Migraine is caused by hyperactivity of the trigeminovascular system, where trigeminal ganglia (TG) play an important role. This hyperactivity might originate from an underfunctional GABAergic system in TG. To investigate this possibility, we adapted a mouse model of migraine by inducing migraine-like grimaces in male mice via repeated injections of nitroglycerin (NTG, 10 mg/kg, i.p.), once every 2 days, for up to 5 sessions. Migraine-like facial pain scores were measured using the mouse grimace scale. Repeated NTG treatments in mice caused significant increases in migraine-like grimaces that were aborted and prevented by two anti-migraine agents sumatriptan and topiramate, respectively.

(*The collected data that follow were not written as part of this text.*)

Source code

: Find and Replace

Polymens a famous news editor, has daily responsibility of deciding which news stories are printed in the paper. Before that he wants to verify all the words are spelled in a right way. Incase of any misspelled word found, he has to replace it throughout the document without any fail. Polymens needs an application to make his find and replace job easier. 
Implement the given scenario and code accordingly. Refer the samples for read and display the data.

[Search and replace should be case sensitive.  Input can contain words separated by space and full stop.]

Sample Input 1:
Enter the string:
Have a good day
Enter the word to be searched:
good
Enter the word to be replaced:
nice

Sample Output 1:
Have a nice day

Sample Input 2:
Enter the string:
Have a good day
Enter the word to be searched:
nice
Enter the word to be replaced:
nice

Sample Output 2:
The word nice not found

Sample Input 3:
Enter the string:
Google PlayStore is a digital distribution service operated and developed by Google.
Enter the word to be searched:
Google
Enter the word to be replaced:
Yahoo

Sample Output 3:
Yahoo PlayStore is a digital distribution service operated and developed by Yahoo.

After 5 sessions of NTG injections, the GABA-synthesizing enzyme, 65-kDa glutamate decarboxylase (GAD65), but not the GABA transporter 1 (GAT1) or the α6 subunit-containing GABAA receptors (α6GABAARs), was downregulated in mouse TG tissues. Taking advantage of the unaffected TG α6GABAAR expression in NTG-treated mice, we demonstrated that an α6GABAAR-selective positive allosteric modulator (PAM), DK-I-56-1, exhibited both abortive and prophylactic effects, comparable to those of sumatriptan and topiramate, respectively, in this migraine-mimicking mouse model. The brain-impermeable furosemide significantly prevented the effects of DK-I-56-1, suggesting its peripheral site of action, likely via preventing α6GABAAR modulation in TG. Results suggest that a decreased GABA synthesis caused by the reduced GAD65 expression in TG contributes to the trigeminovascular activation in this repeated NTG-induced migraine-mimicking model and that the unaltered α6GABAARs in TG are potential targets for migraine treatment. Thus, α6GABAAR-selective PAMs are potential anti-migraine agents for both abortive and preventive therapies.